Auf den Bühnen des Zeitgeists

Reihe zu Klampen Essay

Herausgegeben von

Anne Hamilton

Gerhard Stadelmaier, geboren 1950, studierte Germanistik und Geschichte an der Eberhard Karls Universität Tübingen. Von 1978 bis 1989 war er Redakteur der »Stuttgarter Zeitung«, wechselte dann zur »Frankfurter Allgemeinen Zeitung«, wo er bis 2015 das Ressort Theater und Theaterkritik leitete. Zuletzt sind von ihm erschienen: »Parkett, Reihe 6, Mitte. Meine Theatergeschichte« (2010) und »Liebeserklärungen. Große Schauspieler, große Figuren« (2012).

Inhalt

Cover

Titel

Der Autor

Zitate

Kopf hoch! Aber plötzlich! Das ist ein Überfall!

Und schier in Zähren wir ersaufen

Sentimentales Zwischenspiel mit Aylan, Angela, Nathan, Hamlet und anderen Flüchtlingskindern

Immer mehr Kultur, immer weniger Kritik

Szene mit Chefredakteur

Und was ist mit der Kritik? Was hat sie dabei noch verloren?

Türen und Toren

Der schöne Traum vom autonomen Kopf

Die Bühne als Zeitgeistmaschine

Was ist überhaupt und zu welchem Ende erdulden wir Regietheater?

Unter Pestbeulen

Auf einer Probebühne

Wunder aber gibt es immer wieder

Nennen wir es lieber Regisseurstheater

Nachspiel

Theatralische Zeitgeisterfahrt in einem Zug

Impressum

Die Zeit, die ist ein sonderbares Ding.

Wenn man so hinlebt, ist sie rein gar nichts.

Aber dann auf einmal,

da spürt man nichts als sie.

Hugo von Hofmannsthal, »Der Rosenkavalier«, 1. Akt

Was also ist die Zeit?
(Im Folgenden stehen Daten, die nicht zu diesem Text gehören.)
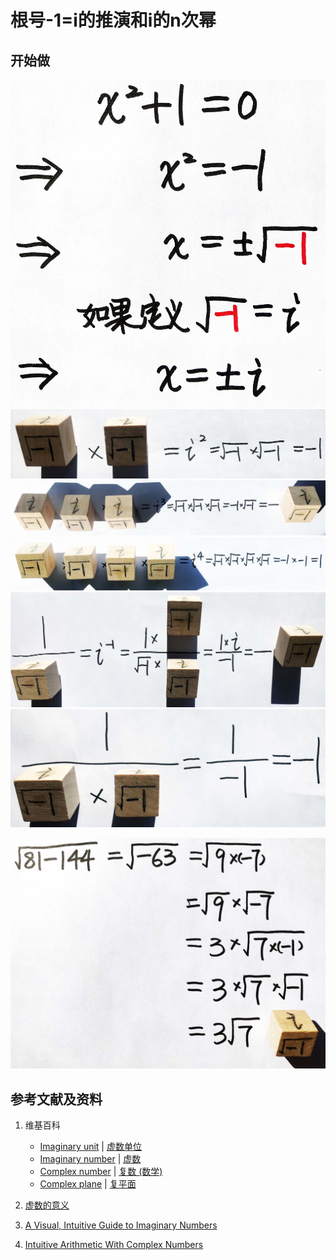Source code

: # 根号-1=i的推演和i的n次幂

## 开始做

![](/images/复数分析/根号-1=i的推演和i的n次幂/1a1.jpg)
![](/images/复数分析/根号-1=i的推演和i的n次幂/1a2.jpg)
![](/images/复数分析/根号-1=i的推演和i的n次幂/1a3.jpg)
![](/images/复数分析/根号-1=i的推演和i的n次幂/1a4.jpg)
![](/images/复数分析/根号-1=i的推演和i的n次幂/1a5.jpg)
![](/images/复数分析/根号-1=i的推演和i的n次幂/1a6.jpg)

![](/images/复数分析/根号-1=i的推演和i的n次幂/2a1.jpg)

## 参考文献及资料

1. 维基百科
	- [Imaginary unit](https://en.wikipedia.org/wiki/Imaginary_unit) | [虚数单位](https://zh.wikipedia.org/wiki/%E8%99%9B%E6%95%B8%E5%96%AE%E4%BD%8D) 
	- [Imaginary number](https://en.wikipedia.org/wiki/Imaginary_number) | [虚数](https://zh.wikipedia.org/wiki/%E8%99%9A%E6%95%B0) 
	- [Complex number](https://en.wikipedia.org/wiki/Complex_number) | [复数 (数学)](https://zh.wikipedia.org/wiki/%E5%A4%8D%E6%95%B0_(%E6%95%B0%E5%AD%A6)) 
	- [Complex plane](https://en.wikipedia.org/wiki/Complex_plane) | [复平面](https://zh.wikipedia.org/wiki/%E5%A4%8D%E5%B9%B3%E9%9D%A2) 

2. [虚数的意义](https://ruanyifeng.com/blog/2012/09/imaginary_number.html)
3. [A Visual, Intuitive Guide to Imaginary Numbers](https://betterexplained.com/articles/a-visual-intuitive-guide-to-imaginary-numbers/)
4. [Intuitive Arithmetic With Complex Numbers](https://betterexplained.com/articles/intuitive-arithmetic-with-complex-numbers/)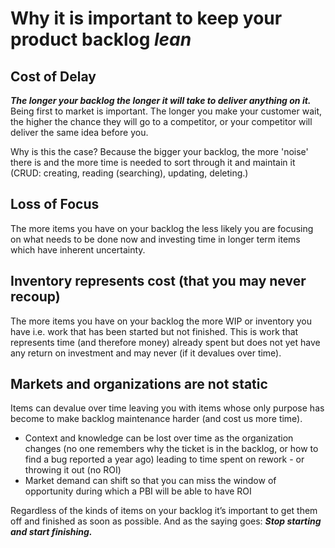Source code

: # Why it is important to keep your product backlog _lean_

## Cost of Delay
_**The longer your backlog the longer it will take to deliver anything on it.**_
Being first to market is important. The longer you make your customer wait, the higher the chance they will go to a competitor, or your competitor will deliver the same idea before you.

Why is this the case? Because the bigger your backlog, the more 'noise' there is and the more time is needed to sort through it and maintain it (CRUD: creating, reading (searching), updating, deleting.)

## Loss of Focus
The more items you have on your backlog the less likely you are focusing on what needs to be done now and investing time in longer term items which have inherent uncertainty.

## Inventory represents cost (that you may never recoup)
The more items you have on your backlog the more WIP or inventory you have i.e. work that has been started but not finished. This is work that represents time (and therefore money) already spent but does not yet have any return on investment and may never (if it devalues over time).

## Markets and organizations are not static
Items can devalue over time leaving you with items whose only purpose has become to make backlog maintenance harder (and cost us more time).
* Context and knowledge can be lost over time as the organization changes (no one remembers why the ticket is in the backlog, or how to find a bug reported a year ago) leading to time spent on rework - or throwing it out (no ROI)
* Market demand can shift so that you can miss the window of opportunity during which a PBI will be able to have ROI

Regardless of the kinds of items on your backlog it’s important to get them off and finished as soon as possible.
And as the saying goes: _**Stop starting and start finishing.**_
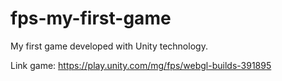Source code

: # fps-my-first-game
My first game developed with Unity technology.

Link game: https://play.unity.com/mg/fps/webgl-builds-391895
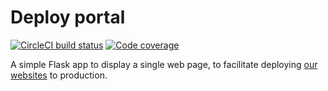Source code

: # Deploy portal
[![CircleCI build status](https://circleci.com/gh/canonical-web-and-design/releases.demo.haus.svg?style=shield)](https://circleci.com/gh/canonical-web-and-design/releases.demo.haus) [![Code coverage](https://codecov.io/gh/canonical-web-and-design/releases.demo.haus/branch/main/graph/badge.svg)](https://codecov.io/gh/canonical-web-and-design/releases.demo.haus)

A simple Flask app to display a single web page, to facilitate deploying [our websites](https://github.com/canonical-websites) to production.
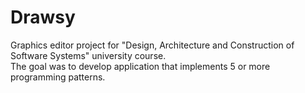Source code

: # Drawsy 
Graphics editor project for "Design, Architecture and Construction of Software Systems" university course.  
The goal was to develop application that implements 5 or more programming patterns.
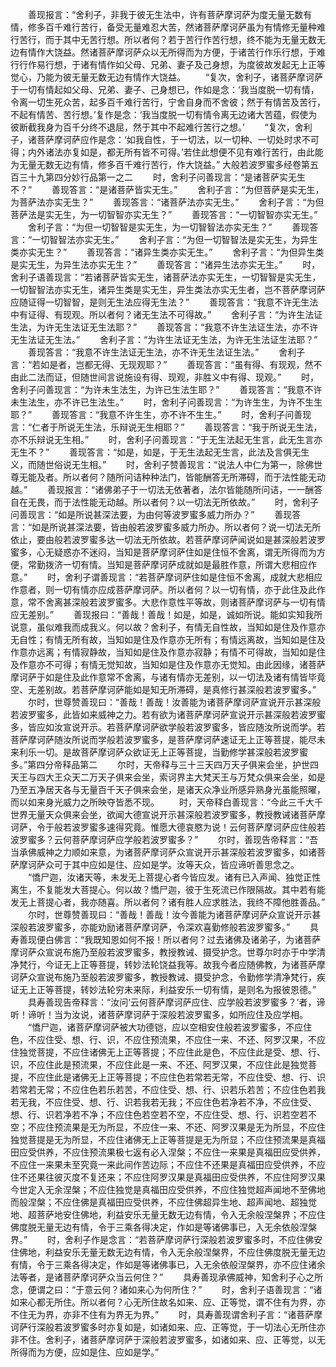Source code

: <!-- { "loadSidebar": true } -->
　　善现报言：“舍利子，非我于彼无生法中，许有菩萨摩诃萨为度无量无数有情，修多百千难行苦行，备受无量难忍大苦，然诸菩萨摩诃萨虽为有情修无量种难行苦行，而于其中无苦行想。所以者何？若于苦行作苦行想，终不能为无量无数无边有情作大饶益。然诸菩萨摩诃萨众以无所得而为方便，于诸苦行作乐行想，于难行行作易行想，于诸有情作如父母、兄弟、妻子及己身想，为度彼故发起无上正等觉心，乃能为彼无量无数无边有情作大饶益。
　　“复次，舍利子，诸菩萨摩诃萨于一切有情起如父母、兄弟、妻子、己身想已，作如是念：‘我当度脱一切有情，令离一切生死众苦，起多百千难行苦行，宁舍自身而不舍彼；然于有情苦及苦行，不起有情苦、苦行想。’复作是念：‘我当度脱一切有情令离无边诸大苦蕴，假使为彼断截我身为百千分终不退屈，然于其中不起难行苦行之想。’
　　“复次，舍利子，诸菩萨摩诃萨应作是念：‘如我自性，于一切法，以一切种、一切处时求不可得；内外诸法亦复如是，都无所有皆不可得。’若住此想便不见有难行苦行，由此能为无量无数无边有情，修多百千难行苦行，作大饶益。”
大般若波罗蜜多经卷第五百三十九第四分妙行品第一之二
　　时，舍利子问善现言：“是诸菩萨实无生不？”
　　善现答言：“是诸菩萨皆实无生。”
　　舍利子言：“为但菩萨是实无生，为菩萨法亦实无生？”
　　善现答言：“诸菩萨法亦实无生。”
　　舍利子言：“为但菩萨法是实无生，为一切智智亦实无生？”
　　善现答言：“一切智智亦实无生。”
　　舍利子言：“为但一切智智是实无生，为一切智智法亦实无生？”
　　善现答言：“一切智智法亦实无生。”
　　舍利子言：“为但一切智智法是实无生，为异生类亦实无生？”
　　善现答言：“诸异生类亦实无生。”
　　舍利子言：“为但异生类是实无生，为异生法亦实无生？”
　　善现答言：“诸异生法亦实无生。”
　　时，舍利子语善现言：“若诸菩萨皆实无生，诸菩萨法亦实无生，一切智智是实无生，一切智智法亦实无生，诸异生类是实无生，异生类法亦实无生者，岂不菩萨摩诃萨应随证得一切智智，是则无生法应得无生法？”
　　善现答言：“我意不许无生法中有证得、有现观。所以者何？诸无生法不可得故。”
　　舍利子言：“为许生法证生法，为许无生法证无生法耶？”
　　善现答言：“我意不许生法证生法，亦不许无生法证无生法。”
　　舍利子言：“为许生法证无生法，为许无生法证生法耶？”
　　善现答言：“我意不许生法证无生法，亦不许无生法证生法。”
　　舍利子言：“若如是者，岂都无得、无现观耶？”
　　善现答言：“虽有得、有现观，然不由此二法而证，但随世间言说施设有得、现观，非胜义中有得、现观。”
　　时，舍利子问善现言：“为许未生法生，为许已生法生耶？”
　　善现答言：“我意不许未生法生，亦不许已生法生。”
　　时，舍利子问善现言：“为许生生，为许不生生耶？”
　　善现答言：“我意不许生生，亦不许不生生。”
　　时，舍利子问善现言：“仁者于所说无生法，乐辩说无生相耶？”
　　善现答言：“我于所说无生法，亦不乐辩说无生相。”
　　时，舍利子问善现言：“于无生法起无生言，此无生言亦无生不？”
　　善现答言：“如是，如是，于无生法起无生言，此法及言俱无生义，而随世俗说无生相。”
　　时，舍利子赞善现言：“说法人中仁为第一，除佛世尊无能及者。所以者何？随所问诘种种法门，皆能酬答无所滞碍，而于法性能无动越。”
　　善现报言：“诸佛弟子于一切法无依著者，法尔皆能随所问诘，一一酬答自在无畏，而于法性能无动越。所以者何？以一切法无所依故。”
　　时，舍利子问善现言：“如是所说甚深法要，为由何等波罗蜜多威力所办？”
　　善现答言：“如是所说甚深法要，皆由般若波罗蜜多威力所办。所以者何？说一切法无所依止，要由般若波罗蜜多达一切法无所依故。若菩萨摩诃萨闻说如是甚深般若波罗蜜多，心无疑惑亦不迷闷，当知是菩萨摩诃萨住如是住恒不舍离，谓无所得而为方便，常勤拨济一切有情。当知是菩萨摩诃萨成就如是最胜作意，所谓大悲相应作意。”
　　时，舍利子谓善现言：“若菩萨摩诃萨住如是住恒不舍离，成就大悲相应作意者，则一切有情亦应成菩萨摩诃萨。所以者何？以一切有情，亦于此住及此作意，常不舍离甚深般若波罗蜜多。大悲作意性平等故，则诸菩萨摩诃萨与一切有情应无差别。”
　　善现报曰：“善哉！善哉！如是，如是，诚如所说。能如实知我所说意，虽似难我而成我义。何以故？舍利子，有情无自性故，当知如是住及作意亦无自性；有情无所有故，当知如是住及作意亦无所有；有情远离故，当知如是住及作意亦远离；有情寂静故，当知如是住及作意亦寂静；有情不可得故，当知如是住及作意亦不可得；有情无觉知故，当知如是住及作意亦无觉知。由此因缘，诸菩萨摩诃萨于如是住及此作意常不舍离，与诸有情亦无差别，以一切法及诸有情皆毕竟空、无差别故。若菩萨摩诃萨能如是知无所滞碍，是真修行甚深般若波罗蜜多。”
　　尔时，世尊赞善现曰：“善哉！善哉！汝善能为诸菩萨摩诃萨宣说开示甚深般若波罗蜜多，此皆如来威神之力。若有欲为诸菩萨摩诃萨宣说开示甚深般若波罗蜜多，皆应如汝宣说开示。若菩萨摩诃萨欲学般若波罗蜜多，皆应随汝所说而学。若菩萨摩诃萨随汝所说而学般若波罗蜜多，是菩萨摩诃萨速证无上正等菩提，能尽未来利乐一切。是故菩萨摩诃萨众欲证无上正等菩提，当勤修学甚深般若波罗蜜多。”第四分帝释品第二
　　尔时，天帝释与三十三天四万天子俱来会坐，护世四天王与四大王众天二万天子俱来会坐，索诃界主大梵天王与万梵众俱来会坐，如是乃至五净居天各与无量百千天子俱来会坐，是诸天众净业所感异熟身光虽能照曜，而以如来身光威力之所映夺皆悉不现。
　　时，天帝释白善现言：“今此三千大千世界无量天众俱来会坐，欲闻大德宣说开示甚深般若波罗蜜多，教授教诫诸菩萨摩诃萨，令于般若波罗蜜多速得究竟。惟愿大德哀愍为说！云何菩萨摩诃萨应住般若波罗蜜多？云何菩萨摩诃萨应学般若波罗蜜多？”
　　尔时，善现告帝释言：“吾当承佛威神之力顺如来意，为诸菩萨摩诃萨众宣说开示甚深般若波罗蜜多，如诸菩萨摩诃萨众可于其中应如是住、应如是学。汝等天众，皆应谛听善思念之。
　　“憍尸迦，汝诸天等，未发无上菩提心者今皆应发。诸有已入声闻、独觉正性离生，不复能发大菩提心。何以故？憍尸迦，彼于生死流已作限隔故。其中若有能发无上菩提心者，我亦随喜。所以者何？诸有胜人应求胜法，我终不障他胜善品。”
　　尔时，世尊赞善现曰：“善哉！善哉！汝今善能为诸菩萨摩诃萨众宣说开示甚深般若波罗蜜多，亦能劝励诸菩萨摩诃萨，令深欢喜勤修般若波罗蜜多。”
　　具寿善现便白佛言：“我既知恩如何不报！所以者何？过去诸佛及诸弟子，为诸菩萨摩诃萨众宣说布施乃至般若波罗蜜多，教授教诫、摄受护念。世尊尔时亦于中学清净梵行，今证无上正等菩提，转妙法轮饶益我等。故我今者应随佛教，为诸菩萨摩诃萨众宣说布施乃至般若波罗蜜多，教授教诫、摄受护念，令勤修学清净梵行，疾证无上正等菩提，转妙法轮穷未来际，利益安乐一切有情，是则名为报彼恩德。”
　　具寿善现告帝释言：“汝问‘云何菩萨摩诃萨应住、应学般若波罗蜜多？’者，谛听！谛听！当为汝说，诸菩萨摩诃萨于深般若波罗蜜多，如所应住及应学相。
　　“憍尸迦，诸菩萨摩诃萨被大功德铠，应以空相安住般若波罗蜜多，不应住色，不应住受、想、行、识，不应住预流果，不应住一来、不还、阿罗汉果，不应住独觉菩提，不应住诸佛无上正等菩提；不应住此是色，不应住此是受、想、行、识，不应住此是预流果，不应住此是一来、不还、阿罗汉果，不应住此是独觉菩提，不应住此是诸佛无上正等菩提；不应住色若常若无常，不应住受、想、行、识若常若无常；不应住色若乐若苦，不应住受、想、行、识若乐若苦；不应住色若我若无我，不应住受、想、行、识若我若无我；不应住色若净若不净，不应住受、想、行、识若净若不净；不应住色若空若不空，不应住受、想、行、识若空若不空；不应住预流果是无为所显，不应住一来、不还、阿罗汉果是无为所显，不应住独觉菩提是无为所显，不应住诸佛无上正等菩提是无为所显；不应住预流果是真福田应受供养，不应住预流果极七返有必入涅槃；不应住一来果是真福田应受供养，不应住一来果未至究竟一来此间作苦边际；不应住不还果是真福田应受供养，不应住不还果往彼灭度不复还来；不应住阿罗汉果是真福田应受供养，不应住阿罗汉果今世定入无余涅槃；不应住独觉是真福田应受供养，不应住独觉超声闻地不至佛地而般涅槃；不应住佛是真福田应受供养，不应住佛超异生地、超声闻地、超独觉地、超菩萨地安住佛地，利益安乐无量无数无边有情，令入无余般涅槃界；不应住佛度脱无量无边有情，令于三乘各得决定，作如是等诸佛事已，入无余依般涅槃界。”
　　时，舍利子作是念言：“若菩萨摩诃萨行深般若波罗蜜多时，不应住佛安住佛地，利益安乐无量无数无边有情，令入无余般涅槃界，不应住佛度脱无量无边有情，令于三乘各得决定，作如是等诸佛事已，入无余依般涅槃界，亦不应住诸余法等者，是诸菩萨摩诃萨众当云何住？”
　　具寿善现承佛威神，知舍利子心之所念，便谓之曰：“于意云何？诸如来心为何所住？”
　　时，舍利子语善现言：“诸如来心都无所住。所以者何？心无所住故名如来、应、正等觉，谓不住有为界，亦不住无为界，亦非不住有为界无为界。”
　　时，具寿善现谓舍利子言：“诸菩萨摩诃萨行深般若波罗蜜多时亦复如是，如诸如来、应、正等觉，于一切法心无所住亦非不住。舍利子，诸菩萨摩诃萨于深般若波罗蜜多，如诸如来、应、正等觉，以无所得而为方便，应如是住、应如是学。”
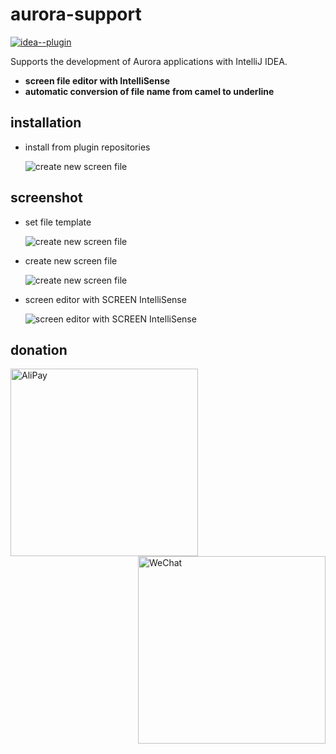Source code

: aurora-support
==============

[![idea--plugin](https://img.shields.io/badge/idea--plugin-v1.0-orange.svg)](https://plugins.jetbrains.com/plugin/11468-aurora-support)

Supports the development of Aurora applications with IntelliJ IDEA.

- **screen file editor with IntelliSense**
- **automatic conversion of file name from camel to underline**

installation
------------

- install from plugin repositories

    ![create new screen file](https://twtyjvkg.github.io/aurora-support/screenshot/installation.gif)

screenshot
----------

- set file template

    ![create new screen file](https://twtyjvkg.github.io/aurora-support/screenshot/1.gif)

- create new screen file

     ![create new screen file](https://twtyjvkg.github.io/aurora-support/screenshot/2.gif)
     
- screen editor with SCREEN IntelliSense

    ![screen editor with SCREEN IntelliSense](https://twtyjvkg.github.io/aurora-support/screenshot/3.gif)
    
donation
--------

<image style="float:left" src="https://twtyjvkg.github.io/aurora-support/images/alipay.jpg" alt="AliPay" height="300px">&ensp;&ensp;&ensp;&ensp;&ensp;&ensp;&ensp;&ensp;&ensp;&ensp;&ensp;&ensp;&ensp;&ensp;&ensp;&ensp;&ensp;&ensp;<image  style="float:right" src="https://twtyjvkg.github.io/aurora-support/images/wechat.png" alt="WeChat" height="300px">

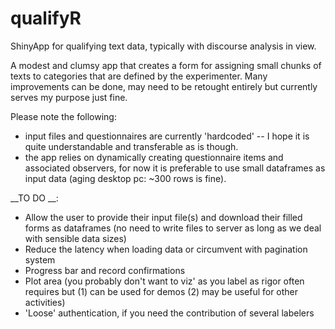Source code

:# qualifyR
ShinyApp for qualifying text data, typically with discourse analysis in view.

A modest and clumsy app that creates a form for assigning small chunks of texts to categories that are defined by the experimenter. 
Many improvements can be done, may need to be retought entirely but currently serves my purpose just fine.

Please note the following: 
* input files and questionnaires are currently 'hardcoded' -- I hope it is quite understandable and transferable as is though.
* the app relies on dynamically creating questionnaire items and associated observers, for now it is preferable to use small dataframes as input data (aging desktop pc: ~300 rows is fine). 

__TO DO __:
* Allow the user to provide their input file(s) and download their filled forms as dataframes (no need to write files to server as long as we deal with sensible data sizes)
* Reduce the latency when loading data or circumvent with pagination system
* Progress bar and record confirmations
* Plot area (you probably don't want to viz' as you label as rigor often requires but (1) can be used for demos (2) may be useful for other activities)
* 'Loose' authentication, if you need the contribution of several labelers

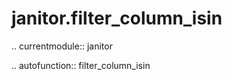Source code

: ﻿janitor.filter\_column\_isin
============================

.. currentmodule:: janitor

.. autofunction:: filter_column_isin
Wenn mich niemand darnach fragt,

dann weiß ich es; soll ich es aber einem Frager klarmachen,

dann weiß ich es nicht; trotzdem aber behaupte ich voller

Selbstvertrauen, ich wüsste, dass es keine Vergangenheit gäbe,

wenn die Zeit nicht abliefe, und keine Zukunft, wenn nichts herankäme,

und keine Gegenwart, wenn nichts gegenwärtig wäre.

Aurelius Augustinus, »Confessiones«, XI. Buch

Die Zeit geht nicht, sie stehet still,

Wir ziehen durch sie hin;

Sie ist ein Karawanserei,

Wir sind die Pilger drin.

Ein Etwas, form- und farbenlos,

Das nur Gestalt gewinnt,

Wo ihr drin auf und nieder taucht,

Bis wieder ihr zerrinnt.

Gottfried Keller, Sämtl. Werke und Briefe, 3. Band

Theater. Wenn ich bedenke, dass Gott,

der alles sieht, sich das hier auch ansehen muss!

Jules Renard, »Tagebuch«

Kopf hoch! Aber plötzlich! Das ist ein Überfall!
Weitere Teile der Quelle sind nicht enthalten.